In this lecture, we will outline the basics of stochastic processes, including Poisson processes, random walks, and Brownian motion, while showing examples of applications of stochastic processes. In addition, we will explain the mathematical economic analysis of resource management risks by applying macro-renewable resource supply forecasting and option theory, targeting renewable resources such as forests.

This course deals with data analysis of genetic information by applying the methods of statistical science. To infer the phylogenetic relationships of organisms, we compare homologous genes between organisms. Explanations and exercises will be given on how to construct a model for that purpose and maximum likelihood estimation of phylogenetic trees.

This course provides an introduction to stochastic processes, with their applications to real-world situations. This course covers elementary stochastic processes such as Gaussian, Poisson, Markov and renewal processes.

In this course, I will lecture spatial modeling for spatial data such as geostatistics, lattice model, directional statistics, and spatial point process, as well as random partitioning and random packing. Unlike the generalized linear model and its related statistics, a likelihood of a spatial model is not a simple product over independent data, which is one of essences for spatial modeling.

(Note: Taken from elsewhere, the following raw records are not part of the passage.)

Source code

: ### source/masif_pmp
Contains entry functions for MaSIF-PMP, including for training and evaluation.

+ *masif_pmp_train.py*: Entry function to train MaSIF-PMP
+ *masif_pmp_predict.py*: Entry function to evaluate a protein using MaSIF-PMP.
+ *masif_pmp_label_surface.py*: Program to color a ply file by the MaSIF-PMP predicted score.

Shannon's information theory is lectured as a basic theory for analysis of information sources. The amount of information, entropy, and communication sysytems are discussed. And actual radio communication systems are lectured.

This course covers systematic explanations of practical methodologies of survey design for organizations or regions.

The course will cover the design of data collection, with a focus on sample survey methods, and statistical inference under that design. The goal is to deepen understanding of the importance of the design stage in the research process.

The lecture will discuss deterministic and probabilistic approaches to time series data analysis and modeling. In addition, students take turns reading books and papers about detecting significant signals, spatial correlations, and causality in time series data.

This course deals with differential privacy (DP), which is known as a de facto standard privacy notion for privacy protection. We first study some basic topics, such as the privacy properties of DP, the Laplace and exponential mechanisms, the composition theorems, and the SVT (Sparse Vector Technique). Then, we study more advanced topics, such as various extensions/variants of DP, the local model, and the shuffle model.

This is a general research course of statistical science. Students are requested to present progress of their research by giving seminars and talks.

This is a general course of statistical science. Students are requested to attend the statistical mathematics seminar held at the institute of statistical mathematics to learn various recent developments in statistical science.